I’d like to think so. One selling point for us as coaches is that we’ve been where these student athletes are trying to go. We can relate. Mysha Sataraka, my assistant coach, and I can say we also struggled to balance softball and school while trying to be the best. I do think that’s a draw for recruits, and so is being able to say we did that at the highest level. Also, Christian Conrad, our pitching coach, coached at the highest level with the junior national team, and at Florida State and Oregon. We’ve seen [what winning looks like], and that’s what we want to accomplish here. We hope recruits know that that’s what we’re looking for.
What are the most important elements of your LMU pitch to a highly recruited high school player?
We try to keep it pretty simple: what the university offers in terms of class sizes, the degree that recruits are going to get, the location and what we’re trying to accomplish here — a premier program on the West Coast. That’s an easy sell.

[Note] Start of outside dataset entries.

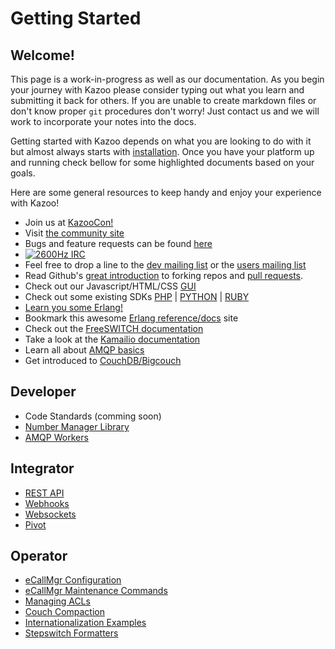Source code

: # Getting Started

## Welcome!

This page is a work-in-progress as well as our documentation.  As you begin your journey with Kazoo please consider typing out what you learn and submitting it back for others.  If you are unable to create markdown files or don't know proper `git` procedures don't worry!  Just contact us and we will work to incorporate your notes into the docs.

Getting started with Kazoo depends on what you are looking to do with it but almost always starts with [installation](installation.md).  Once you have your platform up and running check bellow for some highlighted documents based on your goals.

Here are some general resources to keep handy and enjoy your experience with Kazoo!

* Join us at [KazooCon!](http://kazoocon.com/)
* Visit [the community site](http://2600hz.org)
* Bugs and feature requests can be found [here](http://tickets.2600hz.org)
* [![2600Hz IRC](https://img.shields.io/badge/irc-%232600Hz-orange.svg)](https://webchat.freenode.net/?channels=2600Hz)
* Feel free to drop a line to the [dev mailing list](https://groups.google.com/forum/?fromgroups#!forum/2600Hz-dev) or the [users mailing list](https://groups.google.com/forum/?fromgroups#!forum/2600Hz-users)
* Read Github's [great introduction](https://help.github.com/articles/fork-a-repo/) to forking repos and [pull requests](https://help.github.com/articles/using-pull-requests/).
* Check out our Javascript/HTML/CSS [GUI](https://github.com/2600Hz/monster-ui)
* Check out some existing SDKs [PHP](https://github.com/2600Hz/kazoo-php-sdk) | [PYTHON](https://github.com/2600hz/kazoo-python-sdk) | [RUBY](https://github.com/2600Hz/kazoo-ruby-sdk)
* [Learn you some Erlang!](http://learnyousomeerlang.com/) 
* Bookmark this awesome [Erlang reference/docs](http://erldocs.com/) site
* Check out the [FreeSWITCH documentation](https://freeswitch.org/confluence/display/FREESWITCH/FreeSWITCH+Explained)
* Take a look at the [Kamailio documentation](https://www.kamailio.org/w/documentation/)
* Learn all about [AMQP basics](https://www.rabbitmq.com/tutorials/amqp-concepts.html)
* Get introduced to [CouchDB/Bigcouch](http://guide.couchdb.org/draft/cookbook.html)

## Developer

* Code Standards (comming soon)
* [Number Manager Library](/core/kazoo_number_manager/doc)
* [AMQP Workers](/core/kazoo_amqp/doc/amqp_workers.md)

## Integrator

* [REST API](/applications/crossbar/doc)
* [Webhooks](/applications/webhooks/doc/maintenance.md)
* [Websockets](/applications/blackhole/doc/index.md)
* [Pivot](/applications/pivot/doc/index.md)

## Operator

* [eCallMgr Configuration](/applications/ecallmgr/doc/config.md)
* [eCallMgr Maintenance Commands](/ecallmgr/doc/maintenance.md)
* [Managing ACLs](/applications/ecallmgr/doc/acls.md)
* [Couch Compaction](/core/kazoo_couch/doc/compaction.md)
* [Internationalization Examples](/doc/internationalization/)
* [Stepswitch Formatters](/applications/stepswitch/doc/formatters.md)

Since there are very few professional softball opportunities, what do you want your players to take with them when they walk off Smith Field for the last time?
They should take the work ethic they got from being part of the team and the experience of being leaders and having empowered one another. When they go out in the real world, I want them to realize, as they do on the softball field, how good they are and what they can contribute to future programs, their family and everybody they meet.
What was it like to put on the national shirt for the first time?
That was amazing. On the national team, you’re playing in front of thousands. And you’re their team — it doesn’t matter what university they went to or what state they’re from, you’re their team. Everyone is there to support you. When I heard the crowd chant “USA!” that was just an amazing feeling.